EXERCISE INSTRUCTIONS >> Output the entries as they appear, skipping images.

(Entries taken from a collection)
Segment Open

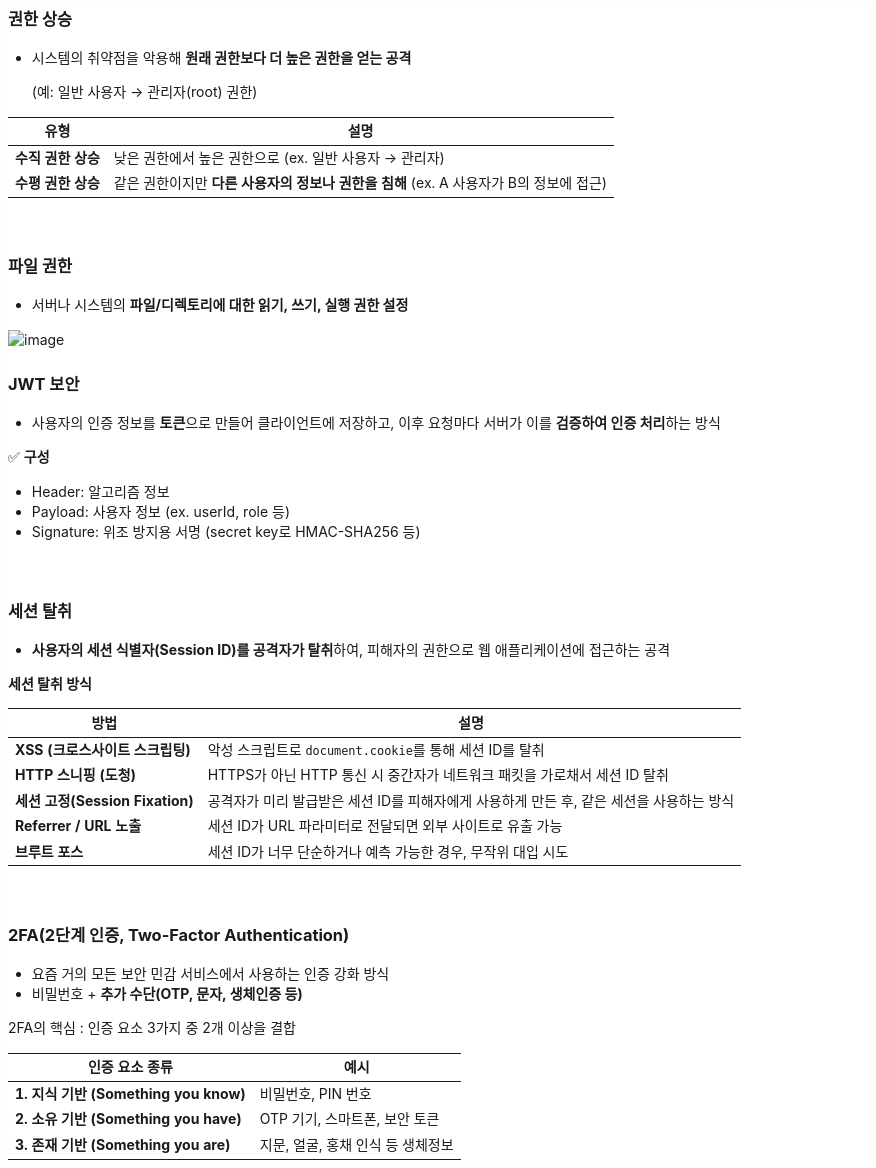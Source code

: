 ### 권한 상승

- 시스템의 취약점을 악용해 **원래 권한보다 더 높은 권한을 얻는 공격**
    
    (예: 일반 사용자 → 관리자(root) 권한)
    

| 유형 | 설명 |
| --- | --- |
| **수직 권한 상승** | 낮은 권한에서 높은 권한으로 (ex. 일반 사용자 → 관리자) |
| **수평 권한 상승** | 같은 권한이지만 **다른 사용자의 정보나 권한을 침해** (ex. A 사용자가 B의 정보에 접근) |

<br>

### 파일 권한

- 서버나 시스템의 **파일/디렉토리에 대한 읽기, 쓰기, 실행 권한 설정**

![image](https://github.com/user-attachments/assets/d4fcd4a7-62f6-4a08-ac87-0a7b6e78b7a1)


### JWT 보안

- 사용자의 인증 정보를 **토큰**으로 만들어 클라이언트에 저장하고, 이후 요청마다 서버가 이를 **검증하여 인증 처리**하는 방식

✅ **구성**

- Header: 알고리즘 정보
- Payload: 사용자 정보 (ex. userId, role 등)
- Signature: 위조 방지용 서명 (secret key로 HMAC-SHA256 등)

<br>

### 세션 탈취

- **사용자의 세션 식별자(Session ID)를 공격자가 탈취**하여, 피해자의 권한으로 웹 애플리케이션에 접근하는 공격

**세션 탈취 방식**

| 방법 | 설명 |
| --- | --- |
| **XSS (크로스사이트 스크립팅)** | 악성 스크립트로 `document.cookie`를 통해 세션 ID를 탈취 |
| **HTTP 스니핑 (도청)** | HTTPS가 아닌 HTTP 통신 시 중간자가 네트워크 패킷을 가로채서 세션 ID 탈취 |
| **세션 고정(Session Fixation)** | 공격자가 미리 발급받은 세션 ID를 피해자에게 사용하게 만든 후, 같은 세션을 사용하는 방식 |
| **Referrer / URL 노출** | 세션 ID가 URL 파라미터로 전달되면 외부 사이트로 유출 가능 |
| **브루트 포스** | 세션 ID가 너무 단순하거나 예측 가능한 경우, 무작위 대입 시도 |

<br>

### 2FA(2단계 인증, Two-Factor Authentication)

- 요즘 거의 모든 보안 민감 서비스에서 사용하는 인증 강화 방식
- 비밀번호 + **추가 수단(OTP, 문자, 생체인증 등)**

2FA의 핵심 : 인증 요소 3가지 중 2개 이상을 결합

| 인증 요소 종류 | 예시 |
| --- | --- |
| **1. 지식 기반 (Something you know)** | 비밀번호, PIN 번호 |
| **2. 소유 기반 (Something you have)** | OTP 기기, 스마트폰, 보안 토큰 |
| **3. 존재 기반 (Something you are)** | 지문, 얼굴, 홍채 인식 등 생체정보 |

Segment Closed

FINISHED EXERCISE >>
Source code

: ### 권한 상승

- 시스템의 취약점을 악용해 **원래 권한보다 더 높은 권한을 얻는 공격**
    
    (예: 일반 사용자 → 관리자(root) 권한)
    

| 유형 | 설명 |
| --- | --- |
| **수직 권한 상승** | 낮은 권한에서 높은 권한으로 (ex. 일반 사용자 → 관리자) |
| **수평 권한 상승** | 같은 권한이지만 **다른 사용자의 정보나 권한을 침해** (ex. A 사용자가 B의 정보에 접근) |

<br>

### 파일 권한

- 서버나 시스템의 **파일/디렉토리에 대한 읽기, 쓰기, 실행 권한 설정**

![image](https://github.com/user-attachments/assets/d4fcd4a7-62f6-4a08-ac87-0a7b6e78b7a1)


### JWT 보안

- 사용자의 인증 정보를 **토큰**으로 만들어 클라이언트에 저장하고, 이후 요청마다 서버가 이를 **검증하여 인증 처리**하는 방식

✅ **구성**

- Header: 알고리즘 정보
- Payload: 사용자 정보 (ex. userId, role 등)
- Signature: 위조 방지용 서명 (secret key로 HMAC-SHA256 등)

<br>

### 세션 탈취

- **사용자의 세션 식별자(Session ID)를 공격자가 탈취**하여, 피해자의 권한으로 웹 애플리케이션에 접근하는 공격

**세션 탈취 방식**

| 방법 | 설명 |
| --- | --- |
| **XSS (크로스사이트 스크립팅)** | 악성 스크립트로 `document.cookie`를 통해 세션 ID를 탈취 |
| **HTTP 스니핑 (도청)** | HTTPS가 아닌 HTTP 통신 시 중간자가 네트워크 패킷을 가로채서 세션 ID 탈취 |
| **세션 고정(Session Fixation)** | 공격자가 미리 발급받은 세션 ID를 피해자에게 사용하게 만든 후, 같은 세션을 사용하는 방식 |
| **Referrer / URL 노출** | 세션 ID가 URL 파라미터로 전달되면 외부 사이트로 유출 가능 |
| **브루트 포스** | 세션 ID가 너무 단순하거나 예측 가능한 경우, 무작위 대입 시도 |

<br>

### 2FA(2단계 인증, Two-Factor Authentication)

- 요즘 거의 모든 보안 민감 서비스에서 사용하는 인증 강화 방식
- 비밀번호 + **추가 수단(OTP, 문자, 생체인증 등)**

2FA의 핵심 : 인증 요소 3가지 중 2개 이상을 결합

| 인증 요소 종류 | 예시 |
| --- | --- |
| **1. 지식 기반 (Something you know)** | 비밀번호, PIN 번호 |
| **2. 소유 기반 (Something you have)** | OTP 기기, 스마트폰, 보안 토큰 |
| **3. 존재 기반 (Something you are)** | 지문, 얼굴, 홍채 인식 등 생체정보 |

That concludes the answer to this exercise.